• PROBLEM TO SOLVE:
Out of the entries that follow, copy each line containing "Mapbox".

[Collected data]
################
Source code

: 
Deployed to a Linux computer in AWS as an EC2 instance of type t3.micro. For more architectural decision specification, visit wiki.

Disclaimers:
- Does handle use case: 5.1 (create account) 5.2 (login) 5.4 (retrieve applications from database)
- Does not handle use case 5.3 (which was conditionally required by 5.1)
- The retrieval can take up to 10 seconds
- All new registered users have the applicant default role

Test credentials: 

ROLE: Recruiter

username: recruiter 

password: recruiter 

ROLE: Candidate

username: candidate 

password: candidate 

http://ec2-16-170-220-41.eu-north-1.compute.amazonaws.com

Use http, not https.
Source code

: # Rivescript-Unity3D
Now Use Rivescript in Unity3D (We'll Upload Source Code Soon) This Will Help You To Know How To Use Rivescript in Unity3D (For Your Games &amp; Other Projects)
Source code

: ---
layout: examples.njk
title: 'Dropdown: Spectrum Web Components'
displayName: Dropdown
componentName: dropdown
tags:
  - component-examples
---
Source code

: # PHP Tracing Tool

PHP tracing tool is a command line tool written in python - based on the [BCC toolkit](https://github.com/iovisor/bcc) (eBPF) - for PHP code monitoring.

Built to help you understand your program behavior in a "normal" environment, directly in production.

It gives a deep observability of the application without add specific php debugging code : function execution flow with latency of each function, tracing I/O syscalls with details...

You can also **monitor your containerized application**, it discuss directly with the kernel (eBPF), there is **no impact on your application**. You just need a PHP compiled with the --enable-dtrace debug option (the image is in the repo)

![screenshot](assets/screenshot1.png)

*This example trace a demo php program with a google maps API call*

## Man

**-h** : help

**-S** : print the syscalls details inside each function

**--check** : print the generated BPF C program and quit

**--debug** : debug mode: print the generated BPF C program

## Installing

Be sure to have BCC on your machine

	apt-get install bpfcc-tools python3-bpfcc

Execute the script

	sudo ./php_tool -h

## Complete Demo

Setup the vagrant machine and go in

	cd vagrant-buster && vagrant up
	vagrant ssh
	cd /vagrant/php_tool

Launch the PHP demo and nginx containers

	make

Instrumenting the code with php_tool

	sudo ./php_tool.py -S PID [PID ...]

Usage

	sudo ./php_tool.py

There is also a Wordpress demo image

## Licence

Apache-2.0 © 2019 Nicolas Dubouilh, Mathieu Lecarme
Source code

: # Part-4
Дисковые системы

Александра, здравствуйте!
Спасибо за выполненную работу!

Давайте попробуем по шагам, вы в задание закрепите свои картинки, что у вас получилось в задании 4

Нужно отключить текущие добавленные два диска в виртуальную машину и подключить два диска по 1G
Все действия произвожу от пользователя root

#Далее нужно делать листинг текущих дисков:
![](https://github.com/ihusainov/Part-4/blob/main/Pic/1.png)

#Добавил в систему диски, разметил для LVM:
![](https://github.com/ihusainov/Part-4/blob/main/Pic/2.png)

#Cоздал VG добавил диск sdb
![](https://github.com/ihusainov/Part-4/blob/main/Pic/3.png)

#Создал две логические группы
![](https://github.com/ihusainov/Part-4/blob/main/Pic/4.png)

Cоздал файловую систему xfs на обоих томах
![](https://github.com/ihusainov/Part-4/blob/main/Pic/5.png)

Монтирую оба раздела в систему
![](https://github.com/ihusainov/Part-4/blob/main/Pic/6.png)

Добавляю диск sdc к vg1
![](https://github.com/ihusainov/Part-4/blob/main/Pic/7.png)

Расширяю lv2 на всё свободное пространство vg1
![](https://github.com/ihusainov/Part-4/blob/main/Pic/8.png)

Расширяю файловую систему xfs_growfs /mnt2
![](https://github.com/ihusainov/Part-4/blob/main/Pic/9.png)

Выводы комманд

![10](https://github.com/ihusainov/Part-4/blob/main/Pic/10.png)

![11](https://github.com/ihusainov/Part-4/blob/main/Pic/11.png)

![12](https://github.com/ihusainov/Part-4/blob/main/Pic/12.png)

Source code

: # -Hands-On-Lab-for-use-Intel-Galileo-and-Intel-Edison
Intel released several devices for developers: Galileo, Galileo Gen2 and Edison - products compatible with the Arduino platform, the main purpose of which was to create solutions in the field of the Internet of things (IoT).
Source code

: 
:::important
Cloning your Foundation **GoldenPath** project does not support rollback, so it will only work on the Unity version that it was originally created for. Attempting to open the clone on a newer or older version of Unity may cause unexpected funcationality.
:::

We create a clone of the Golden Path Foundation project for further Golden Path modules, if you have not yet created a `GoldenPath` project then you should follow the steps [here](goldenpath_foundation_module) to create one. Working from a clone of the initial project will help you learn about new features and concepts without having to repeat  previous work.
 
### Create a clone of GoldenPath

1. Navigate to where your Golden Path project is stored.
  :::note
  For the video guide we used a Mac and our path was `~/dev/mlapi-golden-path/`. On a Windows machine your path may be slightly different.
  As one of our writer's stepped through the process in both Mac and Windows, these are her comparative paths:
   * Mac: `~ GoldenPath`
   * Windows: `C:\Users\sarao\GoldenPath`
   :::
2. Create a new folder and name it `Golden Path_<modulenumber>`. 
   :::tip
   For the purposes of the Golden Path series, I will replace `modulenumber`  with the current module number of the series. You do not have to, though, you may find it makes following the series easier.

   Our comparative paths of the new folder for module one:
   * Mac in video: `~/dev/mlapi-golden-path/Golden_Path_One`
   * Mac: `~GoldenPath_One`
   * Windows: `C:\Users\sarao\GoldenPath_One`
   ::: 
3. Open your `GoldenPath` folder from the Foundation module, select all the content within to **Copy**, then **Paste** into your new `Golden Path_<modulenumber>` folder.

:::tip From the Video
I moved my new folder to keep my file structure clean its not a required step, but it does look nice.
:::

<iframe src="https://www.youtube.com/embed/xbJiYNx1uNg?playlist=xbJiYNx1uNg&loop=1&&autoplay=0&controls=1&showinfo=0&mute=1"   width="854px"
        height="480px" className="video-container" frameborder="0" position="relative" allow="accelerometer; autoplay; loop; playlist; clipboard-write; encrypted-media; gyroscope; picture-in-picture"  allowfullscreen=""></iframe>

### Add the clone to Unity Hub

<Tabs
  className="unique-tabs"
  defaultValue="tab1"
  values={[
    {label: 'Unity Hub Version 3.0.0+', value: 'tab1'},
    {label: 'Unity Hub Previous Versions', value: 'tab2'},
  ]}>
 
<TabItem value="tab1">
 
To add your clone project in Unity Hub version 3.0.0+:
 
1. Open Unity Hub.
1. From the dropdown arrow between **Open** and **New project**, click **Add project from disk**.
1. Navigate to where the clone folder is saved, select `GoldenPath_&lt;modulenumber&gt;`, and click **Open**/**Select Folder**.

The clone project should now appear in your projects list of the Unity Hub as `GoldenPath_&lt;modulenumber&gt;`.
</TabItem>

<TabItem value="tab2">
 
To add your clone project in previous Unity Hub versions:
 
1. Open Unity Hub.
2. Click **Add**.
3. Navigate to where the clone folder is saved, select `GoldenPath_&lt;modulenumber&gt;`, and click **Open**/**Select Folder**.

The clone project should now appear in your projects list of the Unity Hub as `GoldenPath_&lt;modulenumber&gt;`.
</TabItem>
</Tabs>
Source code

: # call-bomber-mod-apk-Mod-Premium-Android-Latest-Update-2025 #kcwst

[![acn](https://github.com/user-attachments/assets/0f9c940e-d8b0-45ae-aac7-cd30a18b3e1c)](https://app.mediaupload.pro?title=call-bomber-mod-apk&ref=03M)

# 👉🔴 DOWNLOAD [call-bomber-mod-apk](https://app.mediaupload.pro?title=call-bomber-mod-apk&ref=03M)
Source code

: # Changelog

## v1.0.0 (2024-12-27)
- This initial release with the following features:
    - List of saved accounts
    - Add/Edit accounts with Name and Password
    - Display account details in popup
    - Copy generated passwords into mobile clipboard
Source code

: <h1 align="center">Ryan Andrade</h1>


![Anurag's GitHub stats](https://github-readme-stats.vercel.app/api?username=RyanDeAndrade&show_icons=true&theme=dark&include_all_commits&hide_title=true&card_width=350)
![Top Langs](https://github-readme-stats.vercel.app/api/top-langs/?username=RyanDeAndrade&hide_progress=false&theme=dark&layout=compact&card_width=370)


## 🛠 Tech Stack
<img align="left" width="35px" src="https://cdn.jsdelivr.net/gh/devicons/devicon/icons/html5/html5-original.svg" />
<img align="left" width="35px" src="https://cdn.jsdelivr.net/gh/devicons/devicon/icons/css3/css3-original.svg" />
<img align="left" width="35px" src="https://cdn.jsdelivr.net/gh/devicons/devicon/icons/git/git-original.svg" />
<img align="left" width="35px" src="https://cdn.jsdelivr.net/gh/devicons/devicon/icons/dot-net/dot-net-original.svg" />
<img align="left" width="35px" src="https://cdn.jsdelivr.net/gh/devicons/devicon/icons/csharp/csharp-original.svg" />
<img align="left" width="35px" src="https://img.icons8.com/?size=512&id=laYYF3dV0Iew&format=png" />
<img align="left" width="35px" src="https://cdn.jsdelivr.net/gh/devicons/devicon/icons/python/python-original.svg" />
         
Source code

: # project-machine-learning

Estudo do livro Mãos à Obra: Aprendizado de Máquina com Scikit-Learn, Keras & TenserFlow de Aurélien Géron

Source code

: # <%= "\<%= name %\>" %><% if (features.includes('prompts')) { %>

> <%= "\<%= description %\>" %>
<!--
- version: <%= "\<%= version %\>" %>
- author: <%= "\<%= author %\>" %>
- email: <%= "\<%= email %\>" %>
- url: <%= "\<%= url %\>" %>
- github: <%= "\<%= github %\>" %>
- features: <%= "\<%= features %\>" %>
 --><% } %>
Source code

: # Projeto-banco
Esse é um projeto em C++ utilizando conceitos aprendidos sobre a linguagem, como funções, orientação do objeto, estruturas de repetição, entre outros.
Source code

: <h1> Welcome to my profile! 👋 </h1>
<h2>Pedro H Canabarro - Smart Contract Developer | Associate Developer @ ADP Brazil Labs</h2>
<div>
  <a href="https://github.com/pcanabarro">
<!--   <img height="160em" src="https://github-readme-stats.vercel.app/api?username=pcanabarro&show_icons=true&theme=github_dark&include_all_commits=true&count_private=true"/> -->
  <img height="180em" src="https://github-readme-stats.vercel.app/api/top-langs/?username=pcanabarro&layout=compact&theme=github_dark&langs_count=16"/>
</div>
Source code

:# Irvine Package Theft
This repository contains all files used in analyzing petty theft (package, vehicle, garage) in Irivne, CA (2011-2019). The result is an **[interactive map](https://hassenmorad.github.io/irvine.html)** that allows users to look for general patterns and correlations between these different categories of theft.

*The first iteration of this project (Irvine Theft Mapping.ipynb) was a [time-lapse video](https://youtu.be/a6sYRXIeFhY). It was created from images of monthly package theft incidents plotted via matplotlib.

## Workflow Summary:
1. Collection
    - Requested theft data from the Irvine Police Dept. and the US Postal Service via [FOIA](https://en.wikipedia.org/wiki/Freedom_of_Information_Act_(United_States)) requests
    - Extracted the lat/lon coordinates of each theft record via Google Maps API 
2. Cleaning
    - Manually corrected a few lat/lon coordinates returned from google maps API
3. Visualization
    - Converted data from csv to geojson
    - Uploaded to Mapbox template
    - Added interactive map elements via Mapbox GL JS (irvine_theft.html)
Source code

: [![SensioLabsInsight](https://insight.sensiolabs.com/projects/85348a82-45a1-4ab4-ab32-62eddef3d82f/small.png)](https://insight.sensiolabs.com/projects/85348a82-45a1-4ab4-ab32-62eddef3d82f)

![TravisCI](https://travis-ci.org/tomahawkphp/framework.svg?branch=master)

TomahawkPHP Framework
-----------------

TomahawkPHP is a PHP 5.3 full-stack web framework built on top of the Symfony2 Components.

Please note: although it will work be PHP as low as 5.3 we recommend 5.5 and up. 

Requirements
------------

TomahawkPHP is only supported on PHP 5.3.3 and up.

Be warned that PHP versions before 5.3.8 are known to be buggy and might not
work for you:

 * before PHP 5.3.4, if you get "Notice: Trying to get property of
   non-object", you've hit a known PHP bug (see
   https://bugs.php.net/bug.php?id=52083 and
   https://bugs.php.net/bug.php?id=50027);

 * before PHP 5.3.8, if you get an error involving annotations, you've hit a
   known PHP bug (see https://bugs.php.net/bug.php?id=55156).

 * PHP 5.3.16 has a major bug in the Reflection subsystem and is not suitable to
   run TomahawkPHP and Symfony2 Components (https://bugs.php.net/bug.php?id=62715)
################
• SOLUTION:
    - Uploaded to Mapbox template
    - Added interactive map elements via Mapbox GL JS (irvine_theft.html)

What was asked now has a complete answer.